= Beginning of Section =

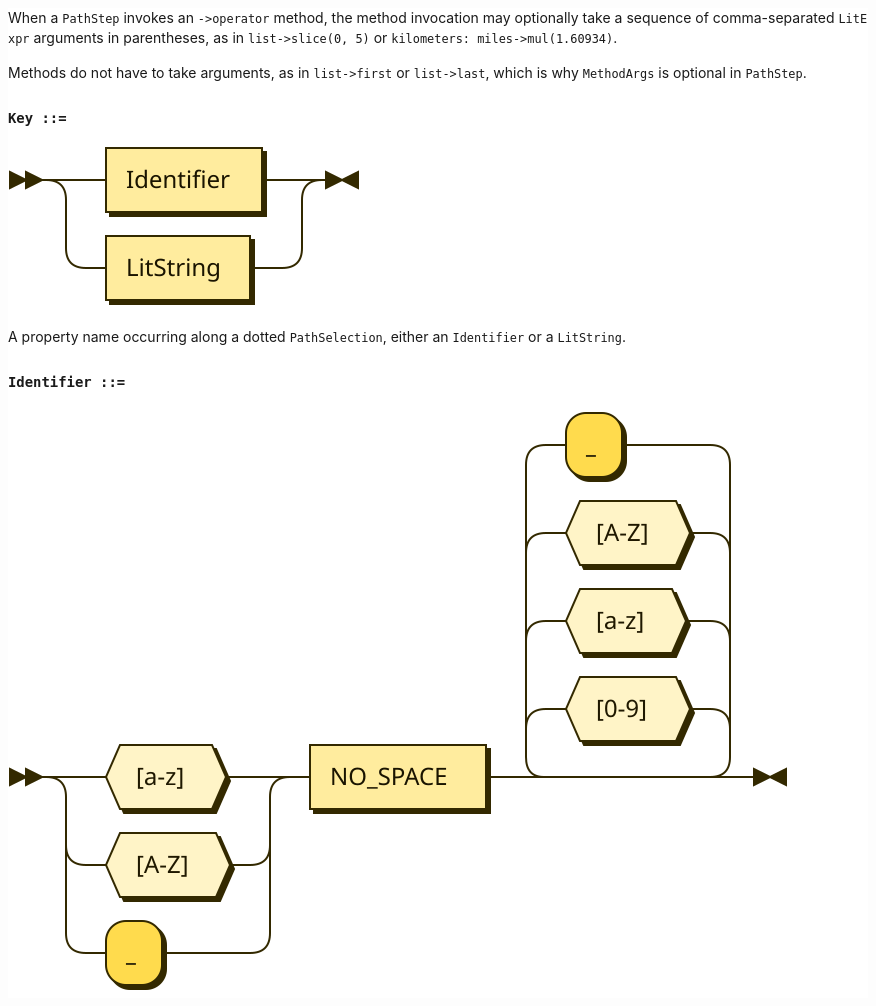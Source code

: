 When a `PathStep` invokes an `->operator` method, the method invocation may
optionally take a sequence of comma-separated `LitExpr` arguments in
parentheses, as in `list->slice(0, 5)` or `kilometers: miles->mul(1.60934)`.

Methods do not have to take arguments, as in `list->first` or `list->last`,
which is why `MethodArgs` is optional in `PathStep`.

### `Key ::=`

![Key](./grammar/Key.svg)

A property name occurring along a dotted `PathSelection`, either an `Identifier`
or a `LitString`.

### `Identifier ::=`

![Identifier](./grammar/Identifier.svg)
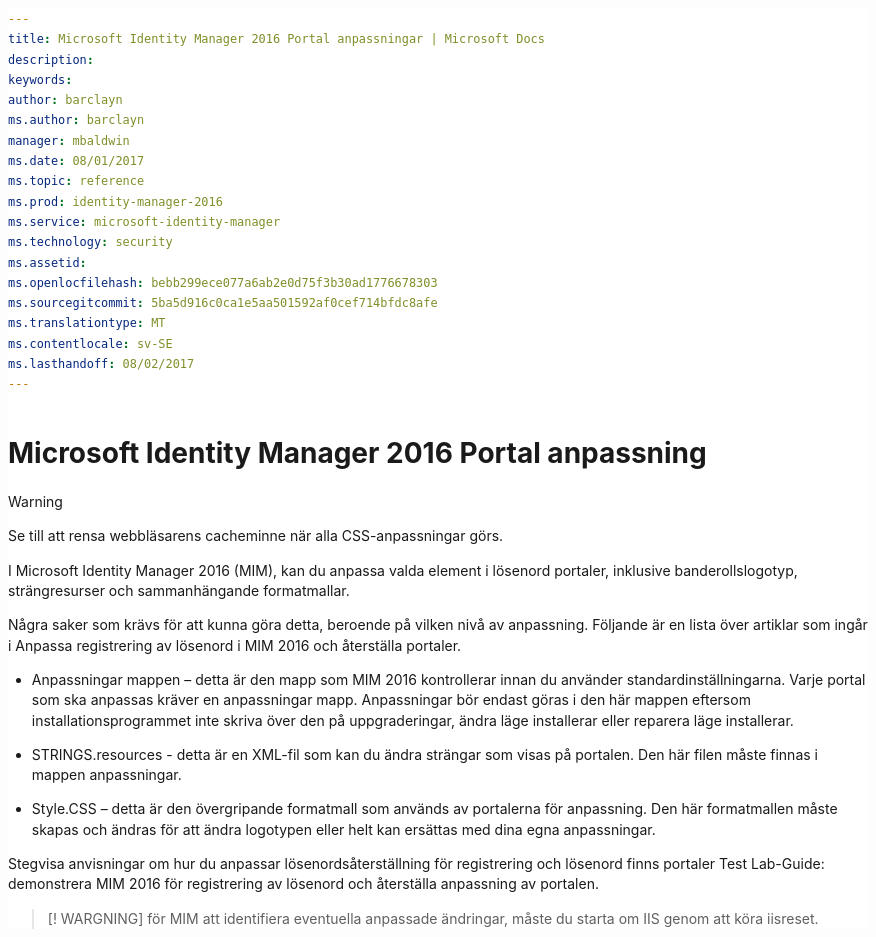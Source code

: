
```yaml
---
title: Microsoft Identity Manager 2016 Portal anpassningar | Microsoft Docs
description: 
keywords: 
author: barclayn
ms.author: barclayn
manager: mbaldwin
ms.date: 08/01/2017
ms.topic: reference
ms.prod: identity-manager-2016
ms.service: microsoft-identity-manager
ms.technology: security
ms.assetid: 
ms.openlocfilehash: bebb299ece077a6ab2e0d75f3b30ad1776678303
ms.sourcegitcommit: 5ba5d916c0ca1e5aa501592af0cef714bfdc8afe
ms.translationtype: MT
ms.contentlocale: sv-SE
ms.lasthandoff: 08/02/2017
---
```

# <a name="microsoft-identity-manager-2016-portal-customization"></a>Microsoft Identity Manager 2016 Portal anpassning


>[!Warning]
Se till att rensa webbläsarens cacheminne när alla CSS-anpassningar görs.

I Microsoft Identity Manager 2016 (MIM), kan du anpassa valda element i lösenord portaler, inklusive banderollslogotyp, strängresurser och sammanhängande formatmallar.

Några saker som krävs för att kunna göra detta, beroende på vilken nivå av anpassning. Följande är en lista över artiklar som ingår i Anpassa registrering av lösenord i MIM 2016 och återställa portaler.

-   Anpassningar mappen – detta är den mapp som MIM 2016 kontrollerar innan du använder standardinställningarna. Varje portal som ska anpassas kräver en anpassningar mapp. Anpassningar bör endast göras i den här mappen eftersom installationsprogrammet inte skriva över den på uppgraderingar, ändra läge installerar eller reparera läge installerar.

-   STRINGS.resources - detta är en XML-fil som kan du ändra strängar som visas på portalen. Den här filen måste finnas i mappen anpassningar.

-   Style.CSS – detta är den övergripande formatmall som används av portalerna för anpassning. Den här formatmallen måste skapas och ändras för att ändra logotypen eller helt kan ersättas med dina egna anpassningar.

Stegvisa anvisningar om hur du anpassar lösenordsåterställning för registrering och lösenord finns portaler Test Lab-Guide: demonstrera MIM 2016 för registrering av lösenord och återställa anpassning av portalen.

>[! WARGNING] för MIM att identifiera eventuella anpassade ändringar, måste du starta om IIS genom att köra iisreset.
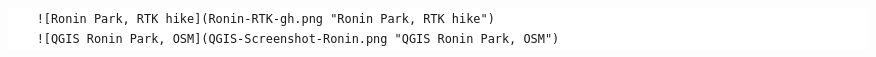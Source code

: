         ![Ronin Park, RTK hike](Ronin-RTK-gh.png "Ronin Park, RTK hike")
        ![QGIS Ronin Park, OSM](QGIS-Screenshot-Ronin.png "QGIS Ronin Park, OSM")
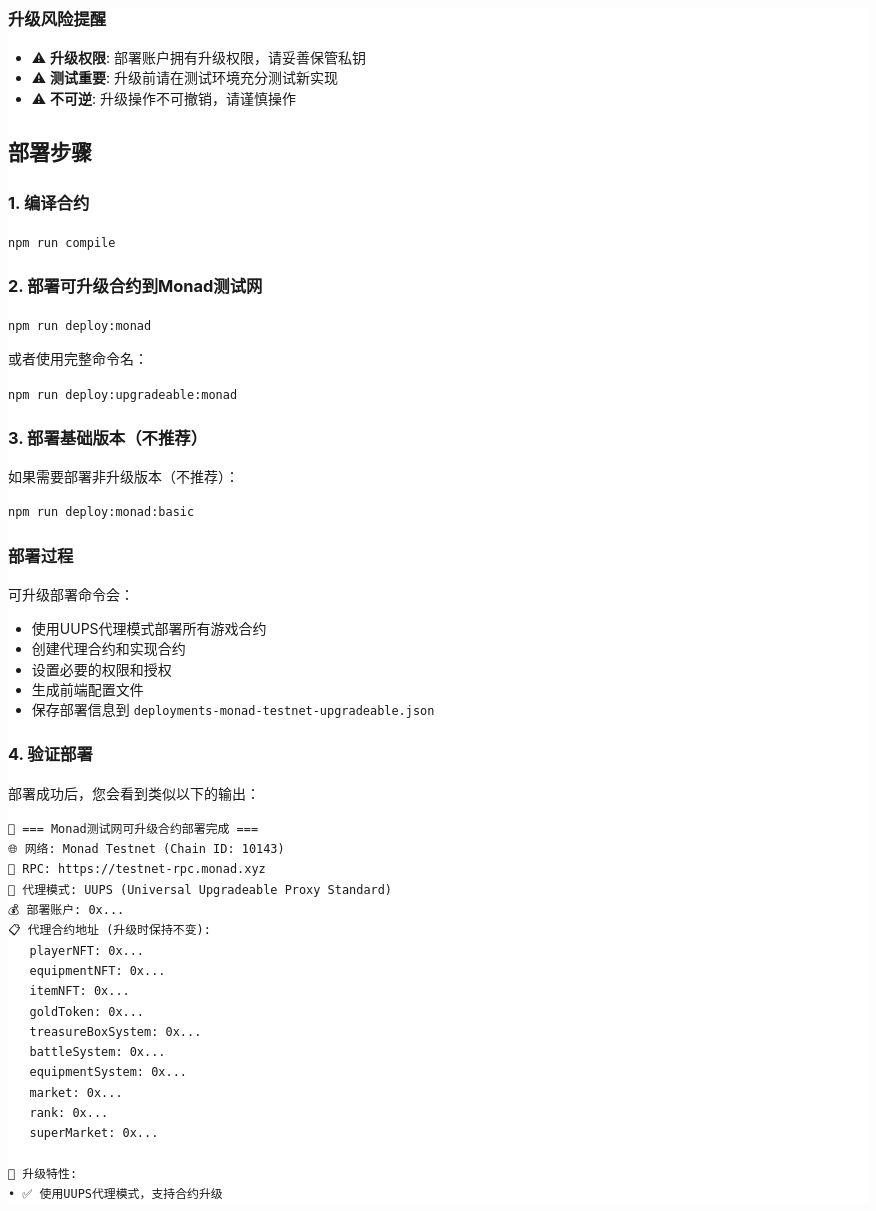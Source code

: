 ### 升级风险提醒

- ⚠️ **升级权限**: 部署账户拥有升级权限，请妥善保管私钥
- ⚠️ **测试重要**: 升级前请在测试环境充分测试新实现
- ⚠️ **不可逆**: 升级操作不可撤销，请谨慎操作

## 部署步骤

### 1. 编译合约

```bash
npm run compile
```

### 2. 部署可升级合约到Monad测试网

```bash
npm run deploy:monad
```

或者使用完整命令名：

```bash
npm run deploy:upgradeable:monad
```

### 3. 部署基础版本（不推荐）

如果需要部署非升级版本（不推荐）：

```bash
npm run deploy:monad:basic
```

### 部署过程

可升级部署命令会：
- 使用UUPS代理模式部署所有游戏合约
- 创建代理合约和实现合约
- 设置必要的权限和授权
- 生成前端配置文件
- 保存部署信息到 `deployments-monad-testnet-upgradeable.json`

### 4. 验证部署

部署成功后，您会看到类似以下的输出：

```
🎉 === Monad测试网可升级合约部署完成 ===
🌐 网络: Monad Testnet (Chain ID: 10143)
🔗 RPC: https://testnet-rpc.monad.xyz
🔮 代理模式: UUPS (Universal Upgradeable Proxy Standard)
💰 部署账户: 0x...
📋 代理合约地址 (升级时保持不变):
   playerNFT: 0x...
   equipmentNFT: 0x...
   itemNFT: 0x...
   goldToken: 0x...
   treasureBoxSystem: 0x...
   battleSystem: 0x...
   equipmentSystem: 0x...
   market: 0x...
   rank: 0x...
   superMarket: 0x...

🔮 升级特性:
• ✅ 使用UUPS代理模式，支持合约升级
```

= End of Section =

**Action item**
All of the entries need to be copied exactly, minus any pictures.

**Exercise answer**
Source code

: When a `PathStep` invokes an `->operator` method, the method invocation may
optionally take a sequence of comma-separated `LitExpr` arguments in
parentheses, as in `list->slice(0, 5)` or `kilometers: miles->mul(1.60934)`.

Methods do not have to take arguments, as in `list->first` or `list->last`,
which is why `MethodArgs` is optional in `PathStep`.

### `Key ::=`

![Key](./grammar/Key.svg)

A property name occurring along a dotted `PathSelection`, either an `Identifier`
or a `LitString`.

### `Identifier ::=`

![Identifier](./grammar/Identifier.svg)
Source code

:
```yaml
---
title: Microsoft Identity Manager 2016 Portal anpassningar | Microsoft Docs
description: 
keywords: 
author: barclayn
ms.author: barclayn
manager: mbaldwin
ms.date: 08/01/2017
ms.topic: reference
ms.prod: identity-manager-2016
ms.service: microsoft-identity-manager
ms.technology: security
ms.assetid: 
ms.openlocfilehash: bebb299ece077a6ab2e0d75f3b30ad1776678303
ms.sourcegitcommit: 5ba5d916c0ca1e5aa501592af0cef714bfdc8afe
ms.translationtype: MT
ms.contentlocale: sv-SE
ms.lasthandoff: 08/02/2017
---
```

# <a name="microsoft-identity-manager-2016-portal-customization"></a>Microsoft Identity Manager 2016 Portal anpassning


>[!Warning]
Se till att rensa webbläsarens cacheminne när alla CSS-anpassningar görs.

I Microsoft Identity Manager 2016 (MIM), kan du anpassa valda element i lösenord portaler, inklusive banderollslogotyp, strängresurser och sammanhängande formatmallar.

Några saker som krävs för att kunna göra detta, beroende på vilken nivå av anpassning. Följande är en lista över artiklar som ingår i Anpassa registrering av lösenord i MIM 2016 och återställa portaler.

-   Anpassningar mappen – detta är den mapp som MIM 2016 kontrollerar innan du använder standardinställningarna. Varje portal som ska anpassas kräver en anpassningar mapp. Anpassningar bör endast göras i den här mappen eftersom installationsprogrammet inte skriva över den på uppgraderingar, ändra läge installerar eller reparera läge installerar.

-   STRINGS.resources - detta är en XML-fil som kan du ändra strängar som visas på portalen. Den här filen måste finnas i mappen anpassningar.

-   Style.CSS – detta är den övergripande formatmall som används av portalerna för anpassning. Den här formatmallen måste skapas och ändras för att ändra logotypen eller helt kan ersättas med dina egna anpassningar.

Stegvisa anvisningar om hur du anpassar lösenordsåterställning för registrering och lösenord finns portaler Test Lab-Guide: demonstrera MIM 2016 för registrering av lösenord och återställa anpassning av portalen.

>[! WARGNING] för MIM att identifiera eventuella anpassade ändringar, måste du starta om IIS genom att köra iisreset.
Source code

:         ![Ronin Park, RTK hike](Ronin-RTK-gh.png "Ronin Park, RTK hike")
        ![QGIS Ronin Park, OSM](QGIS-Screenshot-Ronin.png "QGIS Ronin Park, OSM")
Source code

: ### 升级风险提醒

- ⚠️ **升级权限**: 部署账户拥有升级权限，请妥善保管私钥
- ⚠️ **测试重要**: 升级前请在测试环境充分测试新实现
- ⚠️ **不可逆**: 升级操作不可撤销，请谨慎操作

## 部署步骤

### 1. 编译合约

```bash
npm run compile
```

### 2. 部署可升级合约到Monad测试网

```bash
npm run deploy:monad
```

或者使用完整命令名：

```bash
npm run deploy:upgradeable:monad
```

### 3. 部署基础版本（不推荐）

如果需要部署非升级版本（不推荐）：

```bash
npm run deploy:monad:basic
```

### 部署过程

可升级部署命令会：
- 使用UUPS代理模式部署所有游戏合约
- 创建代理合约和实现合约
- 设置必要的权限和授权
- 生成前端配置文件
- 保存部署信息到 `deployments-monad-testnet-upgradeable.json`

### 4. 验证部署

部署成功后，您会看到类似以下的输出：

```
🎉 === Monad测试网可升级合约部署完成 ===
🌐 网络: Monad Testnet (Chain ID: 10143)
🔗 RPC: https://testnet-rpc.monad.xyz
🔮 代理模式: UUPS (Universal Upgradeable Proxy Standard)
💰 部署账户: 0x...
📋 代理合约地址 (升级时保持不变):
   playerNFT: 0x...
   equipmentNFT: 0x...
   itemNFT: 0x...
   goldToken: 0x...
   treasureBoxSystem: 0x...
   battleSystem: 0x...
   equipmentSystem: 0x...
   market: 0x...
   rank: 0x...
   superMarket: 0x...

🔮 升级特性:
• ✅ 使用UUPS代理模式，支持合约升级
```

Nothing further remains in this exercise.